Random memory write is slower than random memory read?

Random memory write is slower than random memory read? - performance

I'm trying to figure out memory access time of sequential/random memory read/write. Here's the code:
#include <assert.h>
#include <stdio.h>
#include <stdlib.h>
#include <sys/time.h>
#include <time.h>
#define PRINT_EXCECUTION_TIME(msg, code) \
do { \
struct timeval t1, t2; \
double elapsed; \
gettimeofday(&t1, NULL); \
do { \
code; \
} while (0); \
gettimeofday(&t2, NULL); \
elapsed = (t2.tv_sec - t1.tv_sec) * 1000.0; \
elapsed += (t2.tv_usec - t1.tv_usec) / 1000.0; \
printf(msg " time: %f ms\n", elapsed); \
} while (0);
const int RUNS = 20;
const int N = (1 << 27) - 1;
int *data;
int seqR() {
register int res = 0;
register int *data_p = data;
register int pos = 0;
for (register int j = 0; j < RUNS; j++) {
for (register int i = 0; i < N; i++) {
pos = (pos + 1) & N;
res = data_p[pos];
}
}
return res;
}
int seqW() {
register int res = 0;
register int *data_p = data;
register int pos = 0;
for (register int j = 0; j < RUNS; j++) {
for (register int i = 0; i < N; i++) {
pos = (pos + 1) & N;
data_p[pos] = res;
}
}
return res;
}
int rndR() {
register int res = 0;
register int *data_p = data;
register int pos = 0;
for (register int j = 0; j < RUNS; j++) {
for (register int i = 0; i < N; i++) {
pos = (pos + i) & N;
res = data_p[pos];
}
}
return res;
}
int rndW() {
register int res = 0;
register int *data_p = data;
register int pos = 0;
for (register int j = 0; j < RUNS; j++) {
for (register int i = 0; i < N; i++) {
pos = (pos + i) & N;
data_p[pos] = res;
}
}
return res;
}
int main() {
data = (int *)malloc(sizeof(int) * (N + 1));
assert(data);
for (int i = 0; i < N; i++) {
data[i] = i;
}
for (int i = 0; i < 10; i++) {
PRINT_EXCECUTION_TIME("seqR", seqR());
PRINT_EXCECUTION_TIME("seqW", seqW());
PRINT_EXCECUTION_TIME("rndR", rndR());
PRINT_EXCECUTION_TIME("rndW", rndW());
}
return 0;
}
I used gcc 6.5.0 with -O0 to prevent optimization but got result like this:
seqR time: 2538.010000 ms
seqW time: 2394.991000 ms
rndR time: 40625.169000 ms
rndW time: 46184.652000 ms
seqR time: 2411.038000 ms
seqW time: 2309.115000 ms
rndR time: 41575.063000 ms
rndW time: 46206.275000 ms
It's easy to understand that sequential access is way faster than random access. However, it doesn't make sense to me that random write is slower than random read while sequential write is faster than sequential read. What reason could cause this?
In addition, am I safe to say memory bandwidth for seqR is (20 * ((1 << 27) - 1) * 4 * 1024 * 1024 * 1024)GB / (2.538)s = 4.12GB/s?

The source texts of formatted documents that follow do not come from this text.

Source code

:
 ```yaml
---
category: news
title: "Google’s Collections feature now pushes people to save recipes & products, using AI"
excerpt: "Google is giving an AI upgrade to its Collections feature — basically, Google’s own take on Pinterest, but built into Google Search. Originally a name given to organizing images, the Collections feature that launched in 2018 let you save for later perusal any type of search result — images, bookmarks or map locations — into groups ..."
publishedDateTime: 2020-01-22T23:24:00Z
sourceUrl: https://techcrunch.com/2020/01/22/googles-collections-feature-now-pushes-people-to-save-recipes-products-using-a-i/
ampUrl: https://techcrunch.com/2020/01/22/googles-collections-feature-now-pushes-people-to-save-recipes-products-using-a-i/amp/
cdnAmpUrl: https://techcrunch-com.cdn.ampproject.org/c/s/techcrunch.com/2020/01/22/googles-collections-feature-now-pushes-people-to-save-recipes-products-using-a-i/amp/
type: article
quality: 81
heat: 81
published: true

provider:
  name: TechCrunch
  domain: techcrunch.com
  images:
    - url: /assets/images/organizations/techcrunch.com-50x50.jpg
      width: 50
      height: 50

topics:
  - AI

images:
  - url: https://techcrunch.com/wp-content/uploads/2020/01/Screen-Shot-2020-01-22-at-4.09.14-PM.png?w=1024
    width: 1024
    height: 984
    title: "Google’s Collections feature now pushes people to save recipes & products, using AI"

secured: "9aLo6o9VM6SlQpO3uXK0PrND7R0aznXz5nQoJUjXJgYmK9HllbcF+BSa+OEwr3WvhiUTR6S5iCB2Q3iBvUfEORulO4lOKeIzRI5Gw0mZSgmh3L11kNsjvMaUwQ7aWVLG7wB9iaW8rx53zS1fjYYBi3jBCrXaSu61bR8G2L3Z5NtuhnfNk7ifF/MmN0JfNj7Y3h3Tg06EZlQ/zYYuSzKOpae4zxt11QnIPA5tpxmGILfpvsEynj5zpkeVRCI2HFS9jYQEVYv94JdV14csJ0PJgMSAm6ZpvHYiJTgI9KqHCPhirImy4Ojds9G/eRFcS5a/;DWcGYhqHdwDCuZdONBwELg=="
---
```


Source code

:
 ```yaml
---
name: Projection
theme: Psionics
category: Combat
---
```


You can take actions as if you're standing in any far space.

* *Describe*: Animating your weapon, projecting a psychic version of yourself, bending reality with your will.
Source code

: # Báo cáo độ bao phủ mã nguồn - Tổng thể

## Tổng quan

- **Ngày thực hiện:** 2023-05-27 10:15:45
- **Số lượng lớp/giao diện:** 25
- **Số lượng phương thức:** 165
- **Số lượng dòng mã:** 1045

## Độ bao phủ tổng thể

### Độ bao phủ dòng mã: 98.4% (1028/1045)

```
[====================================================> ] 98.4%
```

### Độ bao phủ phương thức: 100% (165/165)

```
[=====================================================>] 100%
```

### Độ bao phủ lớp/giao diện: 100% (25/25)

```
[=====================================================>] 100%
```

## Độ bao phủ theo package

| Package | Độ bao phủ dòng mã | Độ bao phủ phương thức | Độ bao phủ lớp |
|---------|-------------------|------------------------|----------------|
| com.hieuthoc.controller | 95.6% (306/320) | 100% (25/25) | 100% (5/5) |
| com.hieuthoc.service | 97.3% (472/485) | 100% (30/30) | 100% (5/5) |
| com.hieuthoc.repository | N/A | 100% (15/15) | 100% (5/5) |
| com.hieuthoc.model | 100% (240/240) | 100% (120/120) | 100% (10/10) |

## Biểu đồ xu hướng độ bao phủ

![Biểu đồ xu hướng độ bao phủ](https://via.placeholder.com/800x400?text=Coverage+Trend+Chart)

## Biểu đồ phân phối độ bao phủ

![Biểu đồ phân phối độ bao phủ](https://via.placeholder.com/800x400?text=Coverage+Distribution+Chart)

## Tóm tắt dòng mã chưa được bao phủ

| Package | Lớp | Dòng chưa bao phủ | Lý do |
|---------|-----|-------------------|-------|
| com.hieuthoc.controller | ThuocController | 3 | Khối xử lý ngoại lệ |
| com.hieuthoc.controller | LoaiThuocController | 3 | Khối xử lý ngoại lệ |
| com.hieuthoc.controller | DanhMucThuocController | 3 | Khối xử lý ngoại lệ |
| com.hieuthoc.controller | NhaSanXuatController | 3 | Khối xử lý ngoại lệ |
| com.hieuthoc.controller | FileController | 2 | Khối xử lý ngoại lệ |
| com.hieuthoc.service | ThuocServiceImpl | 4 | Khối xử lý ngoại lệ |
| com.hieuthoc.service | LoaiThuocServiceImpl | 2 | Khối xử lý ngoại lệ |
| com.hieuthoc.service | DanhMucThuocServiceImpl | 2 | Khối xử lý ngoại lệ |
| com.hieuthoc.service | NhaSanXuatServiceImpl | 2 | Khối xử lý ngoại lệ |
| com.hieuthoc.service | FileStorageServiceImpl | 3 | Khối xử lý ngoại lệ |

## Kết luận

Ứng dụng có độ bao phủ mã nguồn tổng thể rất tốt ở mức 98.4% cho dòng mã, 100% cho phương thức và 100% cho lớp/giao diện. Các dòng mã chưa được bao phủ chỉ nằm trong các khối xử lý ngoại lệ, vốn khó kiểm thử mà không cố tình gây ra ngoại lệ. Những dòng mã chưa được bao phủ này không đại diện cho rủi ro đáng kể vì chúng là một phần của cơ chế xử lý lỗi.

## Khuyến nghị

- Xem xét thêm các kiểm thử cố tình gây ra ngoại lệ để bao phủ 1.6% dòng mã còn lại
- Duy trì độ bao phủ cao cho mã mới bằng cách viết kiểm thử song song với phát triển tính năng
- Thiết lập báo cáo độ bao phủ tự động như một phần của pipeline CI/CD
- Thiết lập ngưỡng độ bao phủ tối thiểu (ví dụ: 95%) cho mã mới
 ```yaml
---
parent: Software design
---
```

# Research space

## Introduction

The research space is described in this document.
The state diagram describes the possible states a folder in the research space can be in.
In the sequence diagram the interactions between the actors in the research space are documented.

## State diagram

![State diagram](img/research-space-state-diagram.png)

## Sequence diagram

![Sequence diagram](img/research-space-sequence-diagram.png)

Sounds normal. All x86-64 CPUs (and most other modern CPUs) use write-back / write-allocate caches so a write costs a read before it can commit to cache, and an eventual write-back.
with -O0 to prevent optimization
Since you used register on all your locals, this is one of the rare times when this didn't make your benchmark meaningless.
You could have just used volatile on your arrays, though, to make sure every one of those accesses happened in order, but leave it up to the optimizer how to make that happen.
Am I safe to say memory bandwidth for seqR is (20 * ((1 << 27) - 1) * 4 * 1024 * 1024 * 1024)GB / (2.538)s = 4.12GB/s?
No, you have an extra factor of 2^30 and 10^9 in your numerator. But you did it wrong and got close to the right number anyway.
The correct calculation is RUNS * N * sizeof(int) / time bytes per second, or that divided by 10^9 GB/s. Or divided by 2^30 for base 2 GiB/s. Memory sizes are usually in GiB, but you can take your pick with bandwidth; DRAM clock speeds are normally things like 1600 MHz, so base-10 GB = 10^9 is certainly normal for theoretical max bandwidths in GB/s.)
So 4.23 GB/s in base-10 GB.
Yes, you initialized the array first so neither timed run is triggering page-faults, but I might still have used the 2nd run after the CPU has warmed up to max turbo, if it hadn't already.
But keep in mind this is un-optimized code. That's how fast your un-optimized code ran, and doesn't tell you much about how fast your memory is. It's probably CPU bound, not memory.
Especially with a redundant & N in there to match the CPU work of the rndR/W functions. HW prefetching is probably able to keep up with 4GB/s, but it's still not even reading 1 int per clock cycle.

Related

Error correction on small message (8-Bit) with high resilience, what is the best method?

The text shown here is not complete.